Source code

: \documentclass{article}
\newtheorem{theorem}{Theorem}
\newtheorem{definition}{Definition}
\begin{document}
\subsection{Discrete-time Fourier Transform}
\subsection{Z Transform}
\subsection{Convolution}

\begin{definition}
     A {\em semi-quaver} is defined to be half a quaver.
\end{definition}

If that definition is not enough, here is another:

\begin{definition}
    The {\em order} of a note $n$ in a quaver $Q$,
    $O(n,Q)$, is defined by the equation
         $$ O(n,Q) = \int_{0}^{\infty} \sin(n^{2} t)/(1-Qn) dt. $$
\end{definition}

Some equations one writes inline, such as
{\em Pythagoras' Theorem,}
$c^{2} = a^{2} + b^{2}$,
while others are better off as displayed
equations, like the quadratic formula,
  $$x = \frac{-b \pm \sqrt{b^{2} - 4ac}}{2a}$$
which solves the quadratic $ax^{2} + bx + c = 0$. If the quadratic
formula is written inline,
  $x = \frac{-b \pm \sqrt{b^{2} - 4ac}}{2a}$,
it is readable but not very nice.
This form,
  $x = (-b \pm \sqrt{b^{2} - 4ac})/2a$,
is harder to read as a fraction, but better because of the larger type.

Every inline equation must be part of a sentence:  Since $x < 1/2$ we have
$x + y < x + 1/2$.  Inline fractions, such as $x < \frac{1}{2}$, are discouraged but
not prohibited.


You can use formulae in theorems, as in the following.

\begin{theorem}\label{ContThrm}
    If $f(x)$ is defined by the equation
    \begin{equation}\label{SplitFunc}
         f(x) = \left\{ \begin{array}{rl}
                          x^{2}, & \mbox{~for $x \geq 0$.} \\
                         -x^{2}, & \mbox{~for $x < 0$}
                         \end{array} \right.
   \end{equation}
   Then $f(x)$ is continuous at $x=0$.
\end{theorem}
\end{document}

----------

**WORK TO COMPLETE**. Nothing but the lines from the one containing "not prohibited." to the end of the entries belongs in the answer, and each must match exactly.

**WORKED SOLUTION**.
not prohibited.


You can use formulae in theorems, as in the following.

\begin{theorem}\label{ContThrm}
    If $f(x)$ is defined by the equation
    \begin{equation}\label{SplitFunc}
         f(x) = \left\{ \begin{array}{rl}
                          x^{2}, & \mbox{~for $x \geq 0$.} \\
                         -x^{2}, & \mbox{~for $x < 0$}
                         \end{array} \right.
   \end{equation}
   Then $f(x)$ is continuous at $x=0$.
\end{theorem}
\end{document}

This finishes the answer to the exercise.